Dès l’ouverture ce matin, les 24 banques commerciales et 25 autres entités financières se sont vus servir les Restraining and Disclosure Orders de la Cour suprême sur les avoirs et comptes bancaires de Dawood Rawat, de ses trois filles Adeela, Laina et Kerima et leurs époux de même le Chief Executive Officer de BAI Co (Mtius) Ltd, Oomeshsing (Rishi) Sookdawoor, en liberté sous caution depuis samedi.  Quatre responsables du groupe BAI, Swadeck Taher, Seemadree Rajanah, Rishi Sookdawoor et Soondress Moonien, sont dans le collimateur des autorités dans le cadre d’une enquête pour Money Laundering alors que des Legal and Professional Fees de l’ordre de Rs 550 millions dans les livres de BA Investment Co Ltd pour la période de 2010 à 2014 ont déclenché une alarme à la Mauritius Revenue Authority. Par ailleurs, à la mi-journée, les victimes du Super cash Back Gold Scheme, avec un préjudice évalué à Rs 23 milliards dans le rapport préliminaire des Conservators de PwC, André Bonieux et Mushtaq Oosman, ont tenu une marche pour faire entendre leurs voix (voir texte plus loin).  
Des indications disponibles à ce matin confirment que l’Independent Commission Against Corruption, qui s’est signalée par un Low profile depuis le début de cette année, devra incessamment initier l’une de ses premières enquêtes sous la Financial Intelligence and Anti-Money Laundering Act  (FIAMLA). En effet, deux dossiers, l’un ayant trait à des transactions foncières intervenues entre sociétés du groupe BAI et l’un portant sur les pratiques de Legal and Professional Fees portant sur un montant d’un demi-milliard, ont été bouclés durant le week-end en vue de faire démarrer ces enquêtes.

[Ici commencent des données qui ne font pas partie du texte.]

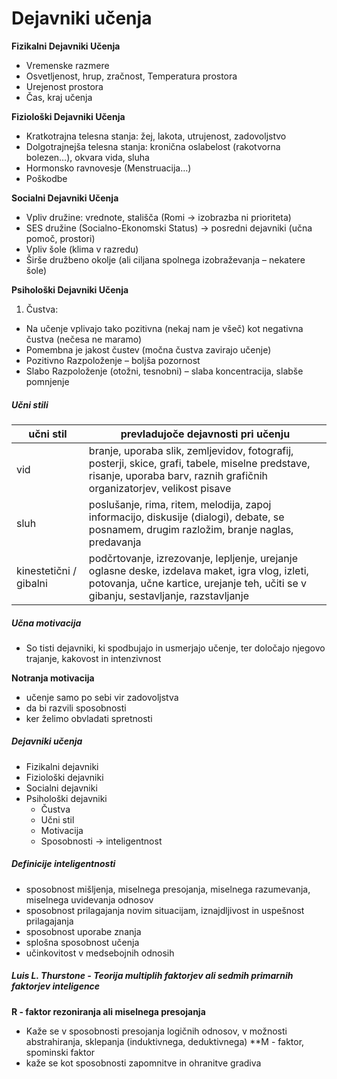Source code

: # Dejavniki učenja

**Fizikalni Dejavniki Učenja**
- Vremenske razmere
- Osvetljenost, hrup, zračnost, Temperatura prostora
- Urejenost prostora
- Čas, kraj učenja

**Fiziološki Dejavniki Učenja**
- Kratkotrajna telesna stanja: žej, lakota, utrujenost, zadovoljstvo
- Dolgotrajnejša telesna stanja: kronična oslabelost (rakotvorna bolezen…), okvara vida, sluha
- Hormonsko ravnovesje (Menstruacija…)
- Poškodbe

**Socialni Dejavniki Učenja**
- Vpliv družine: vrednote, stališča (Romi → izobrazba ni prioriteta)
- SES družine (Socialno-Ekonomski Status) → posredni dejavniki (učna pomoč, prostori)
- Vpliv šole (klima v razredu)
- Širše družbeno okolje (ali ciljana spolnega izobraževanja – nekatere šole)

**Psihološki Dejavniki Učenja**
1. Čustva:
- Na učenje vplivajo tako pozitivna (nekaj nam je všeč) kot negativna čustva (nečesa ne maramo)
- Pomembna je jakost čustev (močna čustva zavirajo učenje)
- Pozitivno Razpoloženje – boljša pozornost
- Slabo Razpoloženje (otožni, tesnobni) – slaba koncentracija, slabše pomnjenje

##### Učni stili

| učni stil              | prevladujoče dejavnosti pri učenju                                                                                                                                                      |
| ---------------------- | --------------------------------------------------------------------------------------------------------------------------------------------------------------------------------------- |
| vid                    | branje, uporaba slik, zemljevidov, fotografij, posterji, skice, grafi, tabele, miselne predstave, risanje, uporaba barv, raznih grafičnih organizatorjev, velikost pisave               |
| sluh                   | poslušanje, rima, ritem, melodija, zapoj informacijo, diskusije (dialogi), debate, se posnamem, drugim razložim, branje naglas, predavanja                                              |
| kinestetični / gibalni | podčrtovanje, izrezovanje, lepljenje, urejanje oglasne deske, izdelava maket, igra vlog, izleti, potovanja, učne kartice, urejanje teh, učiti se v gibanju, sestavljanje, razstavljanje |

##### Učna motivacija
- So tisti dejavniki, ki spodbujajo in usmerjajo učenje, ter določajo njegovo trajanje, kakovost in intenzivnost

**Notranja motivacija**
- učenje samo po sebi vir zadovoljstva
- da bi razvili sposobnosti
- ker želimo obvladati spretnosti



##### Dejavniki učenja
- Fizikalni dejavniki
- Fiziološki dejavniki
- Socialni dejavniki
- Psihološki dejavniki
	- Čustva
	- Učni stil
	- Motivacija
	- Sposobnosti $\rightarrow$ inteligentnost
##### Definicije inteligentnosti
- sposobnost mišljenja, miselnega presojanja, miselnega razumevanja, miselnega uvidevanja odnosov
- sposobnost prilagajanja novim situacijam, iznajdljivost in uspešnost prilagajanja
- sposobnost uporabe znanja
- splošna sposobnost učenja
- učinkovitost v medsebojnih odnosih

##### Luis L. Thurstone - Teorija multiplih faktorjev ali sedmih primarnih faktorjev inteligence
**R - faktor rezoniranja ali miselnega presojanja**
- Kaže se v sposobnosti presojanja logičnih odnosov, v možnosti abstrahiranja, sklepanja (induktivnega, deduktivnega)
**M - faktor, spominski faktor
- kaže se kot sposobnosti zapomnitve in ohranitve gradiva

Le premier cas sur les transactions foncières comporte deux caractéristiques particulières : treize achats et ventes de terrains pour un montant global de Rs 257 millions ont été conclus chez le notaire attitré des Rawat le même jour, le 19 décembre 2013. En principe, compte tenu des parties engagées dans ces deals, tout semble indiquer que les fonds utilisés pour le financement proviennent des contributions des clients du Super Cash Back Gold Scheme de la BAI. Les autorités soupçonnent que ces achats et ventes de terrain ne constituent en réalité que des paravents pour des détournements de fonds du Common Policy Holders Fund de la BAI Insurance.